More info on me

Sunday, August 4, 2024

Exploring Gilded Rose

This post has originally been published as Medium post on Aug 12th, 2018. Since Medium did not win on my choices of blogging platforms, I am including it here in efforts to consolidate my legacy. This post has 2.8k views on Medium.

There is a lot of talk around testing — who will do it, when it needs to happen, boxes it needs to fit in — yet not enough on the actual testing. This is the first article in the series of looking at software to test, and figuring out how to test it. This article is based on the experiences I’ve had watching people test as I coach and teach them using these examples.

Introducing Gilded Rose

Gilded Rose is a refactoring Kata (practice) created by Emily Bache. The idea with Gilded Rose is simple. There’s an inn somewhere that has an inventory system implemented. They would want it extended for new requirements but that won’t be all straightforward. Don’t break anything that used to work!

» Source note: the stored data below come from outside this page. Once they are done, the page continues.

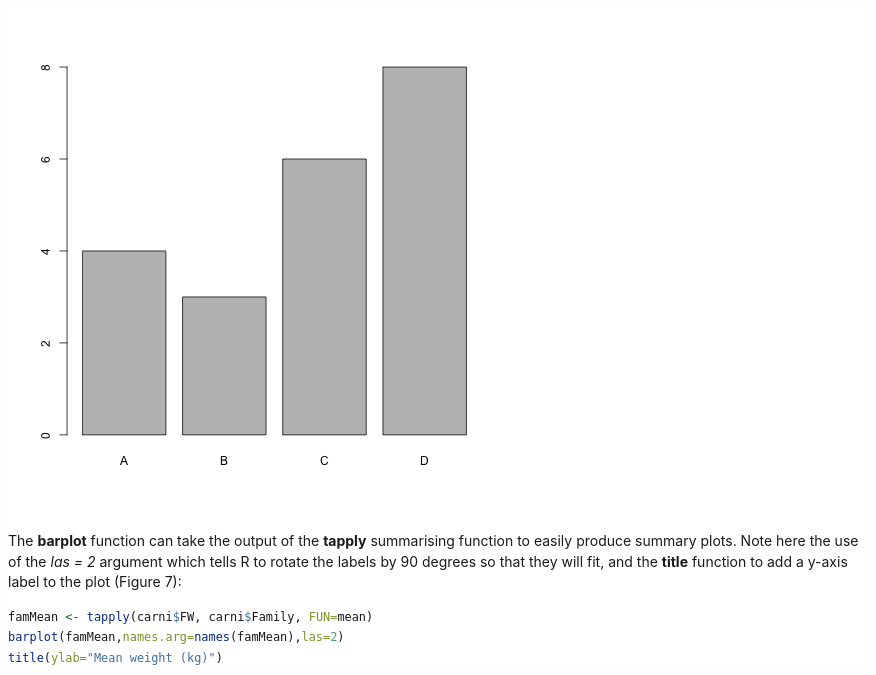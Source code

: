 ![A simple bar plot](figure/unnamed-chunk-29.png) 

The **barplot** function can take the output of the **tapply** summarising function  to easily produce summary plots. Note here the use of the *las = 2* argument which tells R to rotate the labels by 90 degrees so that they will fit, and the **title** function to add a y-axis label to the plot (Figure 7):


```r
famMean <- tapply(carni$FW, carni$Family, FUN=mean)
barplot(famMean,names.arg=names(famMean),las=2)
title(ylab="Mean weight (kg)")
```
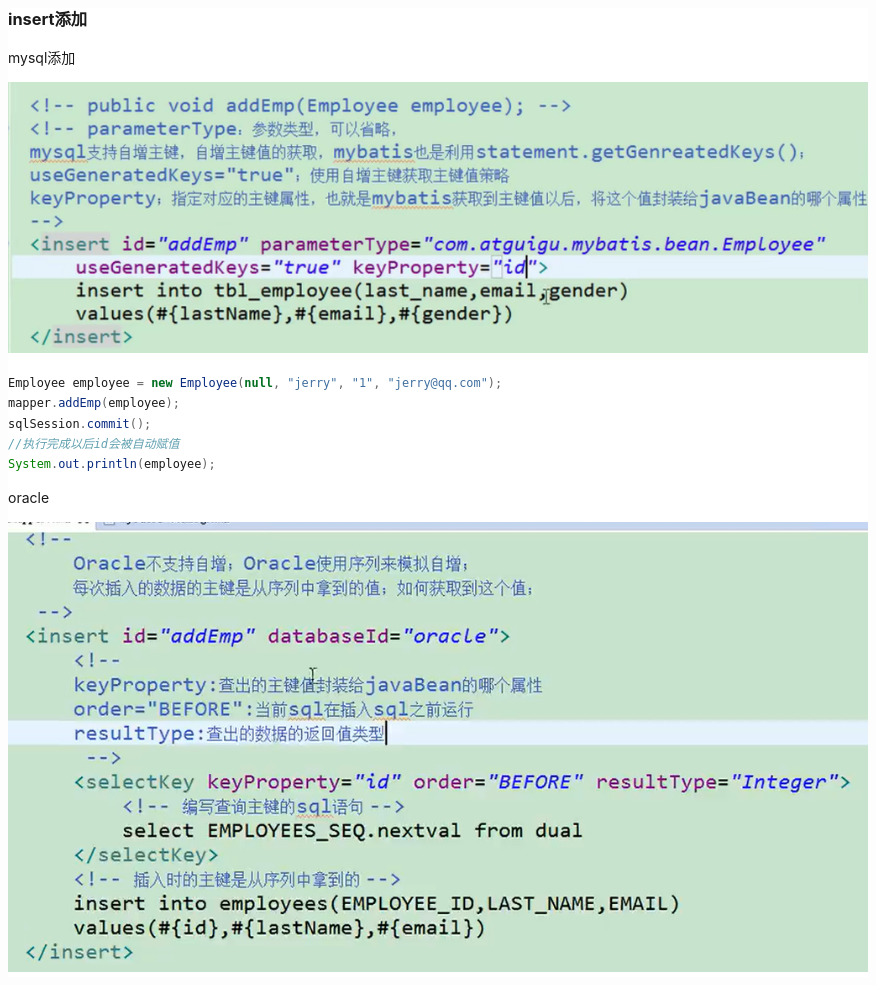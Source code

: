 ### insert添加

mysql添加

![](./图片/Snipaste_2022-01-13_10-14-50.png)

```java
Employee employee = new Employee(null, "jerry", "1", "jerry@qq.com");
mapper.addEmp(employee);
sqlSession.commit();
//执行完成以后id会被自动赋值
System.out.println(employee);
```

oracle

![](./图片/Snipaste_2022-01-13_10-32-26.png)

I’m a tester, so I don’t naturally come to the problem as it has been given, but I come with the idea that after someone changes it I may have to test it. How would I do that?

Priming With Information Sources and Tools

At work, things don’t come to you with the full range of sources and tools readily handed in. For doing the exercise, I no longer drop people in cold to “just figure it out” but I give them a few starting points.

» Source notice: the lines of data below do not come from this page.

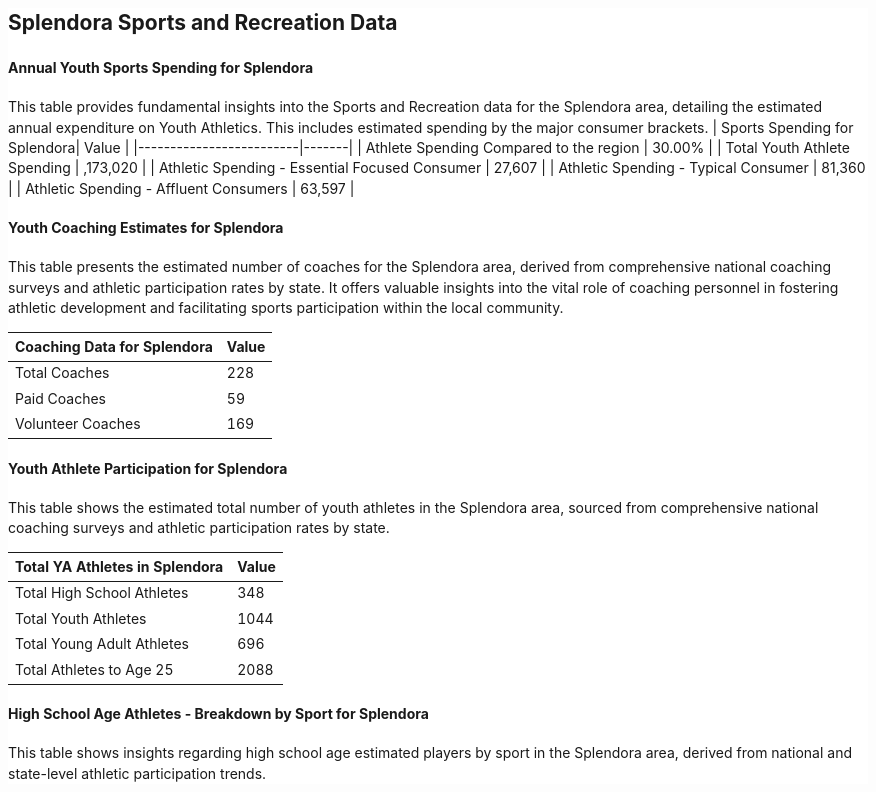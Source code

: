 ## Splendora Sports and Recreation Data

#### Annual Youth Sports Spending for Splendora

This table provides fundamental insights into the Sports and Recreation data for the Splendora area, detailing the estimated annual expenditure on Youth Athletics. This includes estimated spending by the major consumer brackets. 
| Sports Spending for Splendora| Value |
|-------------------------|-------|
| Athlete Spending Compared to the region | 30.00% |
| Total Youth Athlete Spending | ,173,020 |
| Athletic Spending - Essential Focused Consumer | 27,607 |
| Athletic Spending - Typical Consumer | 81,360 |
| Athletic Spending - Affluent Consumers | 63,597 |

#### Youth Coaching Estimates for Splendora

This table presents the estimated number of coaches for the Splendora area, derived from comprehensive national coaching surveys and athletic participation rates by state. It offers valuable insights into the vital role of coaching personnel in fostering athletic development and facilitating sports participation within the local community.

| Coaching Data for Splendora | Value |
|-------------|-------|
| Total Coaches | 228 |
| Paid Coaches | 59 |
| Volunteer Coaches | 169 |

#### Youth Athlete Participation for Splendora

This table shows the estimated total number of youth athletes in the Splendora area, sourced from comprehensive national coaching surveys and athletic participation rates by state.

| Total YA Athletes in Splendora | Value |
|-------------|-------|
| Total High School Athletes | 348 |
| Total Youth Athletes | 1044 |
| Total Young Adult Athletes | 696 |
| Total Athletes to Age 25 | 2088 |

#### High School Age Athletes - Breakdown by Sport for Splendora

This table shows insights regarding high school age estimated players by sport in the Splendora area, derived from national and state-level athletic participation trends.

  • Requirements. Gilded Rose comes with a requirements specification. Would that be of use?
  • Code. It “works in production” now and you can look at the implementation. If Java isn’t your cup of tea even if I use it while I teach this, Emily has been nice to provide it with tons of other languages.
  • Unit test. The one unit test gives a starting point of how to execute the code so that you don’t need to figure that out.
  • IDE with visual code coverage. Code and unit test in an environment where you can start working on it, with a code coverage tool. I use Eclipse with Code Coverage as I just like the visual nature of it showing green, yellow and red for the branches.
  • Ideas of the domain. You have past experiences of what makes sense for a shop and inventory management system. You have ideas of what inputs are meaningful, and what could be confusing. Everything you’ve learned about what makes software worthwhile is with you.

To make the exercise slightly more tester friendly and approachable in coaching people who never work with code, I extracted a method out of the original unit test.

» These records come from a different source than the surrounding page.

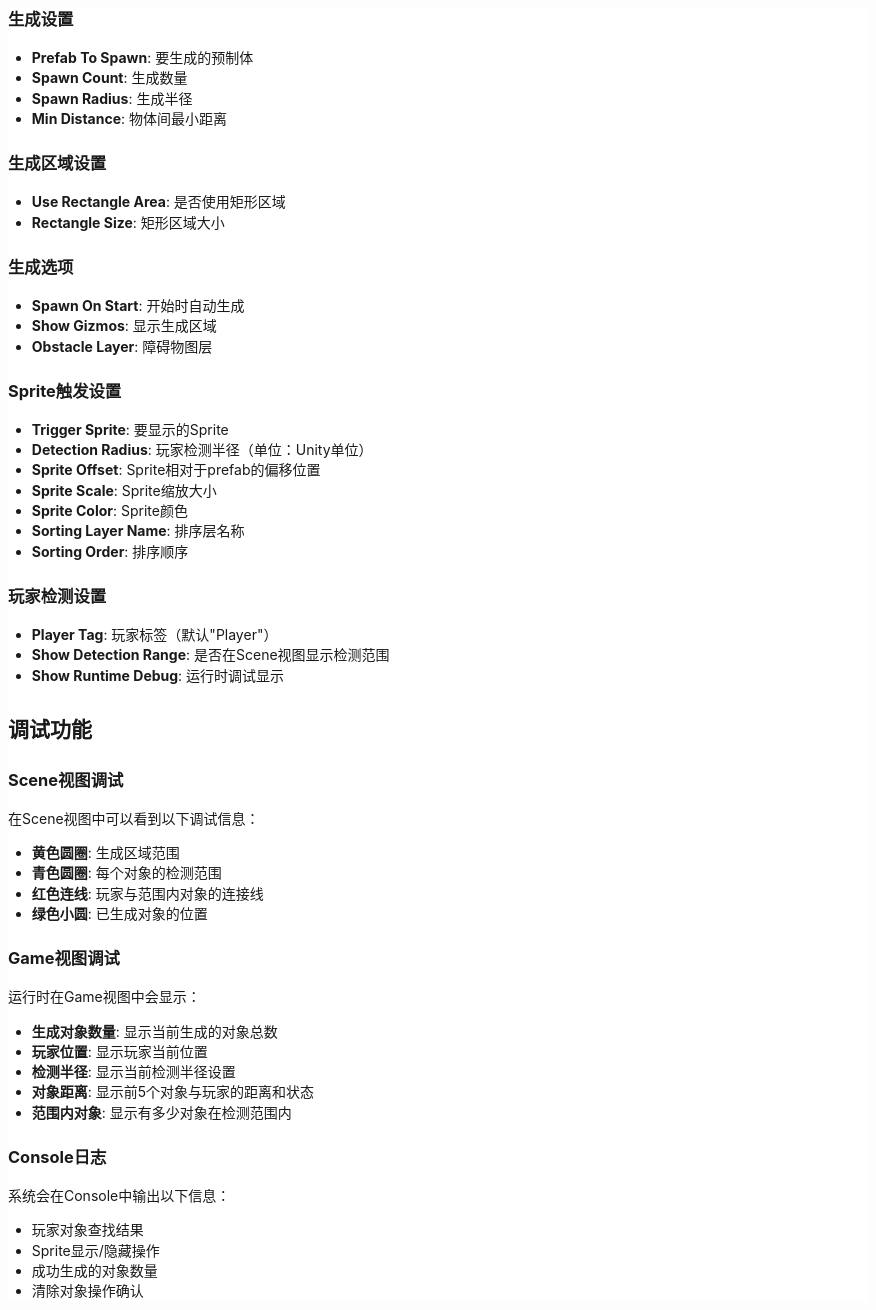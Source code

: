 ### 生成设置
- **Prefab To Spawn**: 要生成的预制体
- **Spawn Count**: 生成数量
- **Spawn Radius**: 生成半径
- **Min Distance**: 物体间最小距离

### 生成区域设置
- **Use Rectangle Area**: 是否使用矩形区域
- **Rectangle Size**: 矩形区域大小

### 生成选项
- **Spawn On Start**: 开始时自动生成
- **Show Gizmos**: 显示生成区域
- **Obstacle Layer**: 障碍物图层

### Sprite触发设置
- **Trigger Sprite**: 要显示的Sprite
- **Detection Radius**: 玩家检测半径（单位：Unity单位）
- **Sprite Offset**: Sprite相对于prefab的偏移位置
- **Sprite Scale**: Sprite缩放大小
- **Sprite Color**: Sprite颜色
- **Sorting Layer Name**: 排序层名称
- **Sorting Order**: 排序顺序

### 玩家检测设置
- **Player Tag**: 玩家标签（默认"Player"）
- **Show Detection Range**: 是否在Scene视图显示检测范围
- **Show Runtime Debug**: 运行时调试显示

## 调试功能

### Scene视图调试
在Scene视图中可以看到以下调试信息：
- **黄色圆圈**: 生成区域范围
- **青色圆圈**: 每个对象的检测范围
- **红色连线**: 玩家与范围内对象的连接线
- **绿色小圆**: 已生成对象的位置

### Game视图调试
运行时在Game视图中会显示：
- **生成对象数量**: 显示当前生成的对象总数
- **玩家位置**: 显示玩家当前位置
- **检测半径**: 显示当前检测半径设置
- **对象距离**: 显示前5个对象与玩家的距离和状态
- **范围内对象**: 显示有多少对象在检测范围内

### Console日志
系统会在Console中输出以下信息：
- 玩家对象查找结果
- Sprite显示/隐藏操作
- 成功生成的对象数量
- 清除对象操作确认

If you want to try things out before spoilers, pause here and go do the exercise. Figure out what your test cases for it look like and why they are the way they are.

Getting to Work — How Would I Test this?

We’re approaching the exercise with exploratory testing, and all of our options are open. What makes this exercise particularly exploratory is that I will rule out the option of going away to your cubicle to write test cases based on the specification without running a single test. I expect you to design your tests as you go and allow you to learn rather sooner than later.

Unlike for me right now writing this article after having done the exercise, you are now at a time you know the least. You know there’s two information sources and either specification or code could be your starting point. If you are a tester by trade, you are likely to lean towards the specification and if you are a developer by trade, you are likely to lean towards the code and coverage tools.

As the exploratory tester, you are on the driver seat. You get to choose which way you go. And any mix is possible. There is no recipe. But there is options.

Just Try It

You could just forget about the specification for now, as well as not read the code that implements this, and start playing with values you can enter into the CheckItem-method. It takes three inputs:

  • a name (String item)
  • a number of days we sell the item (Integer selling)
  • a number indicating how valuable it is (Integer quality)

If we didn’t look at the specification, deducting this much info out of the interface is unlikely. We would just see it takes text and two numbers. But that is enough to play with it! This brings you to the problem with least structure, highest chance of getting confused and highest chance of learning something outside the spec and the code.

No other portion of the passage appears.